> _Dataset entries_
——————

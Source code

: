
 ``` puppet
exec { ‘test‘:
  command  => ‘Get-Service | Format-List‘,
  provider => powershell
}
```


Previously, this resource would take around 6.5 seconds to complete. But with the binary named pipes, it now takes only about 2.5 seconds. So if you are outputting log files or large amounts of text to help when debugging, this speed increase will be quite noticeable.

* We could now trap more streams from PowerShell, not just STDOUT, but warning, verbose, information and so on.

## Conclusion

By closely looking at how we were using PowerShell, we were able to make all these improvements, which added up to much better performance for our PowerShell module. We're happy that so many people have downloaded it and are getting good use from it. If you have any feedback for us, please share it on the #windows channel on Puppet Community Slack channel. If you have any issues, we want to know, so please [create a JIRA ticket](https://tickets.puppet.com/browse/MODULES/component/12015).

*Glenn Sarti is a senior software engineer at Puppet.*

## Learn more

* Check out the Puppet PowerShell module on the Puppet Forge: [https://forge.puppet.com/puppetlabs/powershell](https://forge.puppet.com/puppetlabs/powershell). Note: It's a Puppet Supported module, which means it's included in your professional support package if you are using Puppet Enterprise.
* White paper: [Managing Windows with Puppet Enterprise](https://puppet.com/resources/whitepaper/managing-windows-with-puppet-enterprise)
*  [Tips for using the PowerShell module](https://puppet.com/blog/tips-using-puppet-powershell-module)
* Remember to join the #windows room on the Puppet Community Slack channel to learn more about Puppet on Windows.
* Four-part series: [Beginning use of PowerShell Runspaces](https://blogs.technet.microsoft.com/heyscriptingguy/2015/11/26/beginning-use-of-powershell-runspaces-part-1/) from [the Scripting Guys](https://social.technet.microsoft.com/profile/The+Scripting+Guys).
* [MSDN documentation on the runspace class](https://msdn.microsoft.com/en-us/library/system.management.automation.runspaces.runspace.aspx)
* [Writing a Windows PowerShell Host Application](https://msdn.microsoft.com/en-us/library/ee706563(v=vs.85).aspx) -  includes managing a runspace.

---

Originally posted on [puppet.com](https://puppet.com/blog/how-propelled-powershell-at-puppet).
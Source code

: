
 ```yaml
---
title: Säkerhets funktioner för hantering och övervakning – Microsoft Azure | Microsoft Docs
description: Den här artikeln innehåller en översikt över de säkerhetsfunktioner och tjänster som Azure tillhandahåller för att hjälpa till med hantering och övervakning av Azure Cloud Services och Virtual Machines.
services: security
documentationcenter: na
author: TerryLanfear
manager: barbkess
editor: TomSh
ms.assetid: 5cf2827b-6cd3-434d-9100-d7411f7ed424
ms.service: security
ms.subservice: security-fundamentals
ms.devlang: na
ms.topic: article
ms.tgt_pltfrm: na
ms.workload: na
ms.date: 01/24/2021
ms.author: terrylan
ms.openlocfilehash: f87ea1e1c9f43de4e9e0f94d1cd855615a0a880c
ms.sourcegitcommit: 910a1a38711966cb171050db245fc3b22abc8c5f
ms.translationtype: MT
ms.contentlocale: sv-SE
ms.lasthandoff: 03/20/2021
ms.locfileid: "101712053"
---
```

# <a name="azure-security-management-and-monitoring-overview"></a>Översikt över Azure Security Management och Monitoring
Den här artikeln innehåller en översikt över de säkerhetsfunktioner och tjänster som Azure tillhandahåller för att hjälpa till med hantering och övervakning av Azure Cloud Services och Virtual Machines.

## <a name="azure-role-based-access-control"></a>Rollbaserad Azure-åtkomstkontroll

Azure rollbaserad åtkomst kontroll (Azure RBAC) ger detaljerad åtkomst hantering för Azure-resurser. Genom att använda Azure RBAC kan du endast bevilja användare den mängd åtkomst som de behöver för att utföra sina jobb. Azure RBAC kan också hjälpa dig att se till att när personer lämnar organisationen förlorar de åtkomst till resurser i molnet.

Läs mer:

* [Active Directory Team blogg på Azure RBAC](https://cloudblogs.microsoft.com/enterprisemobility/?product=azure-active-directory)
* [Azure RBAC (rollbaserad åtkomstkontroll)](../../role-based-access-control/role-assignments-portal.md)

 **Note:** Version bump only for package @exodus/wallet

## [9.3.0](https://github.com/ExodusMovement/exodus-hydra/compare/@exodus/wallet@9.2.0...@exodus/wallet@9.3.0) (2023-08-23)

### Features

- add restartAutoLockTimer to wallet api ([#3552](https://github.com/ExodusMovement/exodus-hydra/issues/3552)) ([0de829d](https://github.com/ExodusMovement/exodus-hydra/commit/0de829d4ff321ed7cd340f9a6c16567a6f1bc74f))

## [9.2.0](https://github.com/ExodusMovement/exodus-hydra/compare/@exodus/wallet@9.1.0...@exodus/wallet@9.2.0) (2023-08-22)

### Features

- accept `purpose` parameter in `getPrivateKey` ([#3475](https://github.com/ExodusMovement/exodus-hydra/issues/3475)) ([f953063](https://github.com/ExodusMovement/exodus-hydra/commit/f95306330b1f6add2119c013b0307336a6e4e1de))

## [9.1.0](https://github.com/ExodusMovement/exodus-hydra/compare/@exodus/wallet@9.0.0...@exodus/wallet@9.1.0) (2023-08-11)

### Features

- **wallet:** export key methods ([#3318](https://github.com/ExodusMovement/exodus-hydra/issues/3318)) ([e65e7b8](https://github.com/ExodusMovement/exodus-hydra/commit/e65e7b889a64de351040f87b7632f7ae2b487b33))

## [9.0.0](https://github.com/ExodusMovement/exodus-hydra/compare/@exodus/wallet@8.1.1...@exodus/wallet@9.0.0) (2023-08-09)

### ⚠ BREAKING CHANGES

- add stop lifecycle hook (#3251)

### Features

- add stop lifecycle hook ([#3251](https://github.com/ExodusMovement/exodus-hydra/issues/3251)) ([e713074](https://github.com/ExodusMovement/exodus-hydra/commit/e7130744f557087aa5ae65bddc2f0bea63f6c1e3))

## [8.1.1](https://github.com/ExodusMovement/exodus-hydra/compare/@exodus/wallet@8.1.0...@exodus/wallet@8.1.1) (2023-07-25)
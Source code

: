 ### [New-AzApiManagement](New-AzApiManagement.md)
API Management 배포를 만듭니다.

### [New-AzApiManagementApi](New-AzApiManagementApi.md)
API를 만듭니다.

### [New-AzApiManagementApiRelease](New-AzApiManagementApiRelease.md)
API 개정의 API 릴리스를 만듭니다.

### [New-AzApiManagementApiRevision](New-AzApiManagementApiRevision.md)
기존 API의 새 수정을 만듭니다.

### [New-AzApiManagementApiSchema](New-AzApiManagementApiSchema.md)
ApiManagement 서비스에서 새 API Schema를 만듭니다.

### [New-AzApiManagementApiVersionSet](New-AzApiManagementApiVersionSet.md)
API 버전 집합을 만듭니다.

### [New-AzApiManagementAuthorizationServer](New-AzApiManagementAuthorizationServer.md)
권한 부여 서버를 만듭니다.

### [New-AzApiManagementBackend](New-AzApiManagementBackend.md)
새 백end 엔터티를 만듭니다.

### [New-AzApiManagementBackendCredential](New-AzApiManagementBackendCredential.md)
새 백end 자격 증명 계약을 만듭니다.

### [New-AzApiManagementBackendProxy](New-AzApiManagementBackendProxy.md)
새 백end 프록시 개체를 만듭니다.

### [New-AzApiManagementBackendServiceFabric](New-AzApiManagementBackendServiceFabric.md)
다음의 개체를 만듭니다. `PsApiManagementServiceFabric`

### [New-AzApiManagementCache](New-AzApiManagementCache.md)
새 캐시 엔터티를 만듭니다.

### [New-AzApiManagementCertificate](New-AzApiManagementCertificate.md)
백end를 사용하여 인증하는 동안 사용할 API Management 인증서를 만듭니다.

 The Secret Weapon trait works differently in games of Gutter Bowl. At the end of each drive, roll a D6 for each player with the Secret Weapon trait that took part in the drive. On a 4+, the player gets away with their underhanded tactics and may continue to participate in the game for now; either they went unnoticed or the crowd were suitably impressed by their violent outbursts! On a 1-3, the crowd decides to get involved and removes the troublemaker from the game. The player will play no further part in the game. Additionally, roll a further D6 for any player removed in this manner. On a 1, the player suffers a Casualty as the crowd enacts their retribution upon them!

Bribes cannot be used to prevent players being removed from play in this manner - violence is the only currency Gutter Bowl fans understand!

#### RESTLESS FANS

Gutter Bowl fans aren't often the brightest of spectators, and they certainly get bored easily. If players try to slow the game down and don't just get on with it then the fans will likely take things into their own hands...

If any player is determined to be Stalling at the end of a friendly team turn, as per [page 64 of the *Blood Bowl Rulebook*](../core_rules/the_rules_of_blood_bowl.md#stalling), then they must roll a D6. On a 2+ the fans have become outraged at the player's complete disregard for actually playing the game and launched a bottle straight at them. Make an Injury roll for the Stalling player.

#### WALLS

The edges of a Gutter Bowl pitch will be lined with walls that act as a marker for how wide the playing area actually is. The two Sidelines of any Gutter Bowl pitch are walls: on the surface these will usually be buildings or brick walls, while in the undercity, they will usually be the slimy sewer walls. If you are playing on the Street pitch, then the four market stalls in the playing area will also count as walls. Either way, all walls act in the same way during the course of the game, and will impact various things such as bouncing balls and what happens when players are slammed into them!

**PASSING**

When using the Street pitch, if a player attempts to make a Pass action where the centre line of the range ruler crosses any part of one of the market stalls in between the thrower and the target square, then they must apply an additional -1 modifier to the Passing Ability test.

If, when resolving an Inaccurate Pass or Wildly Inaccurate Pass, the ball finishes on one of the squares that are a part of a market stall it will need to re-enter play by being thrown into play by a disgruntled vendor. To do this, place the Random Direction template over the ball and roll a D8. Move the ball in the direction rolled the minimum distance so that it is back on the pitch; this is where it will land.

——————

> _What you should do_
Please copy out each line in the entries that mentions the string "msdn".

> _Answer to the problem_
* [MSDN documentation on the runspace class](https://msdn.microsoft.com/en-us/library/system.management.automation.runspaces.runspace.aspx)
* [Writing a Windows PowerShell Host Application](https://msdn.microsoft.com/en-us/library/ee706563(v=vs.85).aspx) -  includes managing a runspace.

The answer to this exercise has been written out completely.